Microsoft planuje definitywnie zamknąć Skype’a, niegdyś dominującą aplikację do rozmów wideo, która na początku wieku zrewolucjonizowała komunikację w sieci. Decyzja ta nie powinna nikogo specjalnie zaskoczyć, zwłaszcza biorąc pod uwagę lata zaniedbań ze strony Microsoftu, który od 2017 roku skupił się na rozwoju Teams jako głównej platformy do komunikacji i współpracy zespołowej.
Według informacji zamieszczonych na oficjalnej stronie Skype aplikacja zostanie wyłączona jeszcze w tym roku. Użytkownicy programu otrzymają powiadomienie w postaci okienka o zbliżającym się zamknięciu, a już od maja 2025 roku Skype przestanie być dostępny. Microsoft zachęca obecnych użytkowników do przejścia na bezpłatną wersję Teams, aby utrzymać kontakt ze znajomymi i rodziną.
Upadek giganta
Spadek popularności Skype’a spowodowany jest wieloma czynnikami. Z jednej strony, na rynku pojawiły się liczne konkurencyjne platformy do komunikacji wideo i przesyłania wiadomości, takie jak WhatsApp, Zoom, facebookowy Messenger, iMessage i wiele, wiele innych. Z drugiej strony, Microsoft wyraźnie stracił zainteresowanie rozwojem Skype’a, koncentrując się na promocji Teamsów. Chociaż Skype nadal ma wierną bazę użytkowników, to jest ona obecnie około dziesięciokrotnie mniejsza niż w czasach świetności aplikacji, gdy mogła się ona pochwalić trzystoma milionami użytkowników.
Krótka historia Skype’a
Skype zadebiutował w sierpniu 2003 roku jako pionierskie narzędzie do komunikacji głosowej, wykorzystujące technologię P2P, co czyniło go szybszym i bardziej niezawodnym niż konkurencja. W 2005 roku eBay kupił aplikację za 2,6 miliarda dolarów, a w 2009 roku większościowy pakiet udziałów przejęła grupa inwestycyjna Silver Lake. Jednak już w 2011 roku Microsoft nabył Skype’a za rekordowe 8,5 miliarda dolarów, widząc w nim potencjał do transformacji komunikacji biznesowej i prywatnej.

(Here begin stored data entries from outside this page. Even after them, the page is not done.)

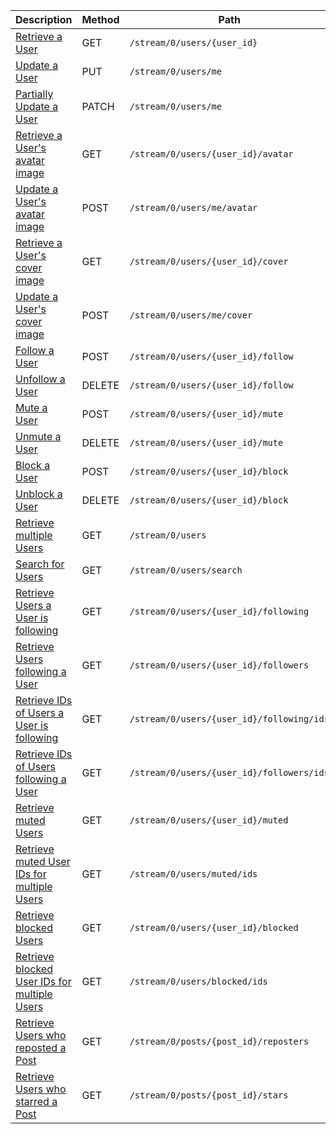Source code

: <table class='table table-striped'>
    <thead>
        <tr>
            <th width="410">Description</th>
            <th width="80">Method</th>
            <th width="320">Path</th>
            <th width="60">Token</th>
        </tr>
    </thead>
    <tbody>
        <tr>
            <td><a href="/reference/resources/user/lookup/#retrieve-a-user">Retrieve a User</a></td>
            <td>GET</td>
            <td><code>/stream/0/users/{user_id}</code></td>
            <td>None</td>
        </tr>
        <tr>
            <td><a href="/reference/resources/user/profile/#update-a-user">Update a User</a></td>
            <td>PUT</td>
            <td><code>/stream/0/users/me</code></td>
            <td>User</td>
        </tr>
        <tr>
            <td><a href="/reference/resources/user/profile/#partially-update-a-user">Partially Update a User</a></td>
            <td>PATCH</td>
            <td><code>/stream/0/users/me</code></td>
            <td>User</td>
        </tr>
        <tr>
            <td><a href="/reference/resources/user/profile/#retrieve-a-users-avatar-image">Retrieve a User's avatar image</a></td>
            <td>GET</td>
            <td><code>/stream/0/users/{user_id}/avatar</code></td>
            <td>None</td>
        </tr>
        <tr>
            <td><a href="/reference/resources/user/profile/#update-a-users-avatar-image">Update a User's avatar image</a></td>
            <td>POST</td>
            <td><code>/stream/0/users/me/avatar</code></td>
            <td>User</td>
        </tr>
        <tr>
            <td><a href="/reference/resources/user/profile/#retrieve-a-users-cover-image">Retrieve a User's cover image</a></td>
            <td>GET</td>
            <td><code>/stream/0/users/{user_id}/cover</code></td>
            <td>None</td>
        </tr>
        <tr>
            <td><a href="/reference/resources/user/profile/#update-a-users-cover-image">Update a User's cover image</a></td>
            <td>POST</td>
            <td><code>/stream/0/users/me/cover</code></td>
            <td>User</td>
        </tr>
        <tr>
            <td><a href="/reference/resources/user/following/#follow-a-user">Follow a User</a></td>
            <td>POST</td>
            <td><code>/stream/0/users/{user_id}/follow</code></td>
            <td>User</td>
        </tr>
        <tr>
            <td><a href="/reference/resources/user/following/#unfollow-a-user">Unfollow a User</a></td>
            <td>DELETE</td>
            <td><code>/stream/0/users/{user_id}/follow</code></td>
            <td>User</td>
        </tr>
        <tr>
            <td><a href="/reference/resources/user/muting/#mute-a-user">Mute a User</a></td>
            <td>POST</td>
            <td><code>/stream/0/users/{user_id}/mute</code></td>
            <td>User</td>
        </tr>
        <tr>
            <td><a href="/reference/resources/user/muting/#unmute-a-user">Unmute a User</a></td>
            <td>DELETE</td>
            <td><code>/stream/0/users/{user_id}/mute</code></td>
            <td>User</td>
        </tr>
        <tr>
            <td><a href="/reference/resources/user/blocking/#block-a-user">Block a User</a></td>
            <td>POST</td>
            <td><code>/stream/0/users/{user_id}/block</code></td>
            <td>User</td>
        </tr>
        <tr>
            <td><a href="/reference/resources/user/blocking/#unblock-a-user">Unblock a User</a></td>
            <td>DELETE</td>
            <td><code>/stream/0/users/{user_id}/block</code></td>
            <td>User</td>
        </tr>
        <tr>
            <td><a href="/reference/resources/user/lookup/#retrieve-multiple-users">Retrieve multiple Users</a></td>
            <td>GET</td>
            <td><code>/stream/0/users</code></td>
            <td>Any</td>
        </tr>
        <tr>
            <td><a href="/reference/resources/user/lookup/#search-for-users">Search for Users</a></td>
            <td>GET</td>
            <td><code>/stream/0/users/search</code></td>
            <td>Any</td>
        </tr>
        <tr>
            <td><a href="/reference/resources/user/following/#list-users-a-user-is-following">Retrieve Users a User is following</a></td>
            <td>GET</td>
            <td><code>/stream/0/users/{user_id}/following</code></td>
            <td>Any</td>
        </tr>
        <tr>
            <td><a href="/reference/resources/user/following/#list-users-following-a-user">Retrieve Users following a User</a></td>
            <td>GET</td>
            <td><code>/stream/0/users/{user_id}/followers</code></td>
            <td>Any</td>
        </tr>
        <tr>
            <td><a href="/reference/resources/user/following/#list-user-ids-a-user-is-following">Retrieve IDs of Users a User is following</a></td>
            <td>GET</td>
            <td><code>/stream/0/users/{user_id}/following/ids</code></td>
            <td>Any</td>
        </tr>
        <tr>
            <td><a href="/reference/resources/user/following/#list-user-ids-following-a-user">Retrieve IDs of Users following a User</a></td>
            <td>GET</td>
            <td><code>/stream/0/users/{user_id}/followers/ids</code></td>
            <td>Any</td>
        </tr>
        <tr>
            <td><a href="/reference/resources/user/muting/#list-muted-users">Retrieve muted Users</a></td>
            <td>GET</td>
            <td><code>/stream/0/users/{user_id}/muted</code></td>
            <td>Any</td>
        </tr>
        <tr>
            <td><a href="/reference/resources/user/muting/#retrieve-muted-user-ids-for-multiple-users">Retrieve muted User IDs for multiple Users</a></td>
            <td>GET</td>
            <td><code>/stream/0/users/muted/ids</code></td>
            <td>App</td>
        </tr>
        <tr>
            <td><a href="/reference/resources/user/blocking/#list-blocked-users">Retrieve blocked Users</a></td>
            <td>GET</td>
            <td><code>/stream/0/users/{user_id}/blocked</code></td>
            <td>Any</td>
        </tr>
        <tr>
            <td><a href="/reference/resources/user/blocking/#retrieve-blocked-user-ids-for-multiple-users">Retrieve blocked User IDs for multiple Users</a></td>
            <td>GET</td>
            <td><code>/stream/0/users/blocked/ids</code></td>
            <td>App</td>
        </tr>
        <tr>
            <td><a href="/reference/resources/user/post-interactions/#list-users-who-have-reposted-a-post">Retrieve Users who reposted a Post</a></td>
            <td>GET</td>
            <td><code>/stream/0/posts/{post_id}/reposters</code></td>
            <td>Any</td>
        </tr>
        <tr>
            <td><a href="/reference/resources/user/post-interactions/#list-users-who-have-starred-a-post">Retrieve Users who starred a Post</a></td>
            <td>GET</td>
            <td><code>/stream/0/posts/{post_id}/stars</code></td>
            <td>Any</td>
        </tr>
    </tbody>
</table>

Jednak wraz z wprowadzeniem Teams w 2017 roku, Skype stopniowo tracił na znaczeniu. Teamsy, choć krytykowane przez użytkowników, zdobyły popularność dzięki integracji z pakietem Office 365, stając się standardem w komunikacji biznesowej i konkurując z Google Meet.
Co dalej z użytkownikami?
Dla wiernych użytkowników Skype’a, którzy przez lata korzystali z platformy, decyzja Microsoftu może być trudna do zaakceptowania. W 2023 roku aplikacja miała podobno 36 milionów aktywnych użytkowników dziennie, ale ich liczba prawdopodobnie spadła od tego czasu. Microsoft liczy na to, że pozostali w większości przejdą jednak na Teams, ale nie wiadomo tak naprawdę jakie narzędzie wybiorą.
Koniec Skype’a to kolejny moment w historii internetu przypominający, że nawet najbardziej innowacyjne narzędzia muszą ewoluować, by przetrwać w cyfrowej rzeczywistości.